Turkish President Recep Tayyip Erdogan attacked the gay community in Turkey, accusing them of “sabotage” after a series of student protests.
Police had arrested four students over the weekend for photographing the Kaaba alongside a homosexual flag during protests at Bogazici University in Istanbul.
The same college witnessed another demonstration after the end of Erdogan’s televised speech on Monday, and dozens of students were arrested. Scenes posted on social media showed police officers arresting peaceful protesters.
“We will transport our youth to the future, not as the youth of the gay community, but as the youth of our glorious nation,” Erdogan told members of the ruling Justice and Development Party.
He added, “You are not the youth of homosexuality, you are not the youth who commit acts of vandalism. On the contrary, you are the ones who repair broken hearts.”
‘Incitement to hatred’
Rights groups accuse Erdogan of taking Turkey, which has a Muslim majority, and the officially secular state, on an increasingly conservative social path during his 18 years in power.
Homosexuality has always been legalized in modern Turkish history. But her community constantly complains of harassment, and she has banned the holding of LGBTQ events, including the annual Pride March under Erdogan.
Demonstrations took place last month, against the appointment of Erdogan loyal to him as president of Bogazici University.
During the protests, the protesters raised an artwork to protest the appointment of the new university president, which combines the science of homosexuality with the image of the Kaaba.

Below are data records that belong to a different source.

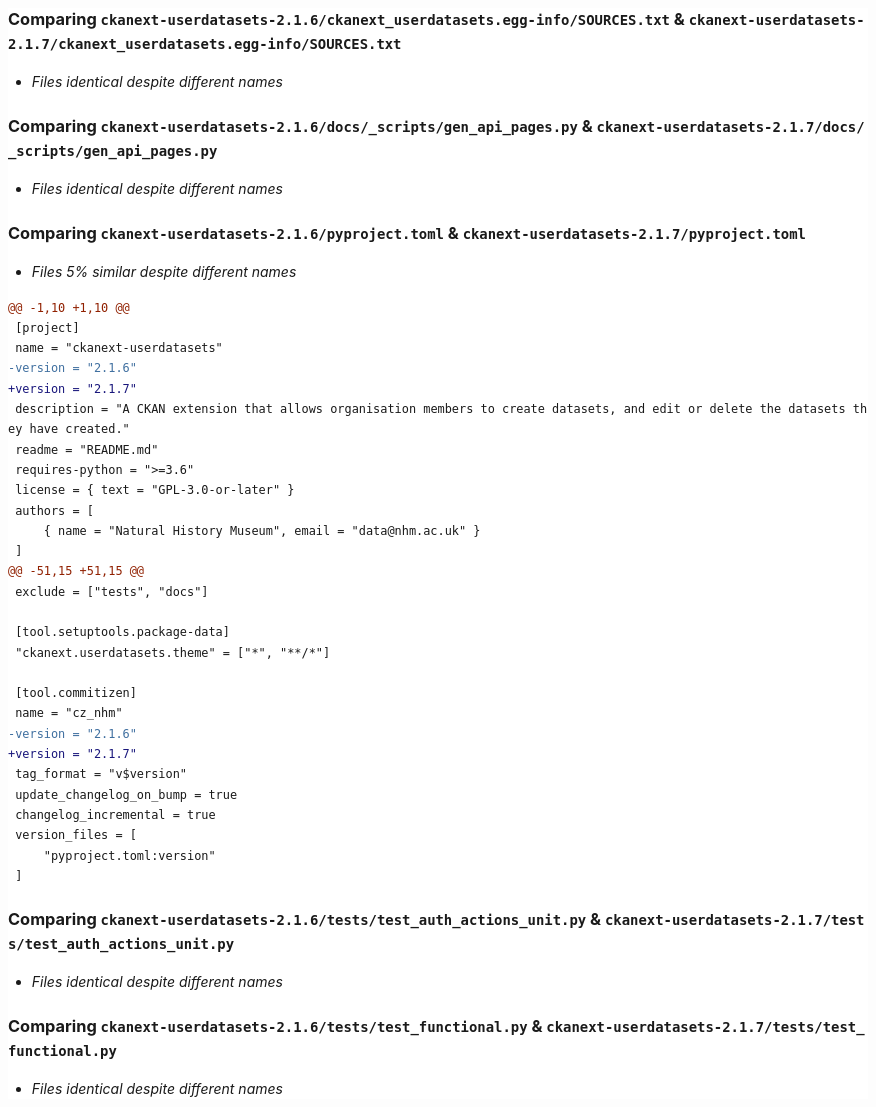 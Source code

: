 ### Comparing `ckanext-userdatasets-2.1.6/ckanext_userdatasets.egg-info/SOURCES.txt` & `ckanext-userdatasets-2.1.7/ckanext_userdatasets.egg-info/SOURCES.txt`

 * *Files identical despite different names*

### Comparing `ckanext-userdatasets-2.1.6/docs/_scripts/gen_api_pages.py` & `ckanext-userdatasets-2.1.7/docs/_scripts/gen_api_pages.py`

 * *Files identical despite different names*

### Comparing `ckanext-userdatasets-2.1.6/pyproject.toml` & `ckanext-userdatasets-2.1.7/pyproject.toml`

 * *Files 5% similar despite different names*

```diff
@@ -1,10 +1,10 @@
 [project]
 name = "ckanext-userdatasets"
-version = "2.1.6"
+version = "2.1.7"
 description = "A CKAN extension that allows organisation members to create datasets, and edit or delete the datasets they have created."
 readme = "README.md"
 requires-python = ">=3.6"
 license = { text = "GPL-3.0-or-later" }
 authors = [
     { name = "Natural History Museum", email = "data@nhm.ac.uk" }
 ]
@@ -51,15 +51,15 @@
 exclude = ["tests", "docs"]
 
 [tool.setuptools.package-data]
 "ckanext.userdatasets.theme" = ["*", "**/*"]
 
 [tool.commitizen]
 name = "cz_nhm"
-version = "2.1.6"
+version = "2.1.7"
 tag_format = "v$version"
 update_changelog_on_bump = true
 changelog_incremental = true
 version_files = [
     "pyproject.toml:version"
 ]
```

### Comparing `ckanext-userdatasets-2.1.6/tests/test_auth_actions_unit.py` & `ckanext-userdatasets-2.1.7/tests/test_auth_actions_unit.py`

 * *Files identical despite different names*

### Comparing `ckanext-userdatasets-2.1.6/tests/test_functional.py` & `ckanext-userdatasets-2.1.7/tests/test_functional.py`

 * *Files identical despite different names*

The Turkish police accused the four students of “inciting hatred.” Two of them are held in custody, while the other two students are under house arrest.

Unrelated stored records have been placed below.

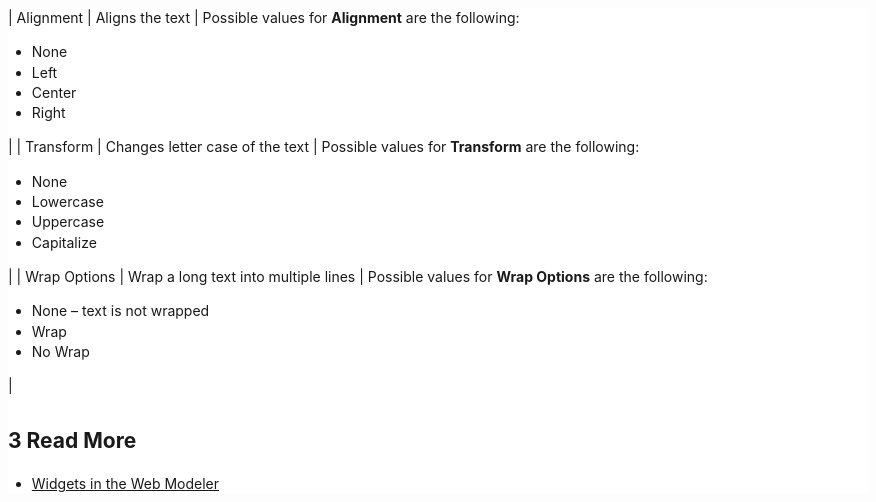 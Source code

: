 | Alignment    | Aligns the text                      | Possible values for **Alignment** are the following:<ul><li>None</li><li>Left</li><li>Center</li><li>Right</li></ul> |
| Transform    | Changes letter case of the text      | Possible values for **Transform** are the following:<ul><li>None</li><li>Lowercase</li><li>Uppercase</li><li>Capitalize</li></ul> |
| Wrap Options | Wrap a long text into multiple lines | Possible values for **Wrap Options** are the following:<ul><li>None – text is not wrapped</li><li>Wrap</li><li>No Wrap</li></ul> |


## 3 Read More

* [Widgets in the Web Modeler](page-editor-widgets)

Turkish Interior Minister Suleiman Soylu described the suspects as four homosexual perverts.
Despite the presence of hundreds of riot police, students demonstrated again at Bogazici University on Monday, demanding the release of the four students and the resignation of the university president.
In other regions, a representative of coastal Izmir, social media reported scenes of a police fight with students waving the gay flag.
The demonstrations brought to mind images of the 2013 protests, which began to reject projects to demolish a park in central Istanbul, before spreading across the country and directly challenging Erdogan’s rule.
Last month, Erdogan described some of the participants in the student protests as “terrorists”.